**EXERCISE GOAL**
Exactly reproduce the lines from the line that has "for any vectors" down to the last line of the entries, inclusive.

**DATA EXCERPTS**
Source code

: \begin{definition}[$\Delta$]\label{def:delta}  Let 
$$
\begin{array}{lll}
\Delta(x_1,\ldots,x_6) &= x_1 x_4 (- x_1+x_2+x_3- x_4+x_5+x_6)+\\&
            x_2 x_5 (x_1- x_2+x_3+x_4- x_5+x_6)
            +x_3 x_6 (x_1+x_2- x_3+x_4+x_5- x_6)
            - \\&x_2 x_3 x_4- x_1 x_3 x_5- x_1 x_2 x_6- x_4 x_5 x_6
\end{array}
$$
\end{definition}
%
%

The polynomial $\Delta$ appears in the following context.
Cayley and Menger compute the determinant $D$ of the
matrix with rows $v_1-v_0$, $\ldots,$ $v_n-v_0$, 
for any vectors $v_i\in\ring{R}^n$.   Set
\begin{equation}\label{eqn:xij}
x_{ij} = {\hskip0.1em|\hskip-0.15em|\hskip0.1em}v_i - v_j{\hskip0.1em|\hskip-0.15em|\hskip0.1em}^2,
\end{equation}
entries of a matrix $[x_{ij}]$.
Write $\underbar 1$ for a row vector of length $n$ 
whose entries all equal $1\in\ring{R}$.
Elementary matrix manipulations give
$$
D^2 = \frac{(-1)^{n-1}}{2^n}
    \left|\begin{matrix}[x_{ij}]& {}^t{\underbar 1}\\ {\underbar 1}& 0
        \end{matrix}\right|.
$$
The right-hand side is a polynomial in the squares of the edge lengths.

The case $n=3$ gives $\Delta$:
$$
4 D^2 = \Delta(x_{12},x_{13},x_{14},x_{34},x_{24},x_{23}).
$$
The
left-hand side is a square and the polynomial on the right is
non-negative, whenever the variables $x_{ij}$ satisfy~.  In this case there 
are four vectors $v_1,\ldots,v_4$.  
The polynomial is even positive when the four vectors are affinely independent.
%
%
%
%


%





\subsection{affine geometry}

**TASK RESULT**
for any vectors $v_i\in\ring{R}^n$.   Set
\begin{equation}\label{eqn:xij}
x_{ij} = {\hskip0.1em|\hskip-0.15em|\hskip0.1em}v_i - v_j{\hskip0.1em|\hskip-0.15em|\hskip0.1em}^2,
\end{equation}
entries of a matrix $[x_{ij}]$.
Write $\underbar 1$ for a row vector of length $n$ 
whose entries all equal $1\in\ring{R}$.
Elementary matrix manipulations give
$$
D^2 = \frac{(-1)^{n-1}}{2^n}
    \left|\begin{matrix}[x_{ij}]& {}^t{\underbar 1}\\ {\underbar 1}& 0
        \end{matrix}\right|.
$$
The right-hand side is a polynomial in the squares of the edge lengths.

The case $n=3$ gives $\Delta$:
$$
4 D^2 = \Delta(x_{12},x_{13},x_{14},x_{34},x_{24},x_{23}).
$$
The
left-hand side is a square and the polynomial on the right is
non-negative, whenever the variables $x_{ij}$ satisfy~.  In this case there 
are four vectors $v_1,\ldots,v_4$.  
The polynomial is even positive when the four vectors are affinely independent.
%
%
%
%


%





\subsection{affine geometry}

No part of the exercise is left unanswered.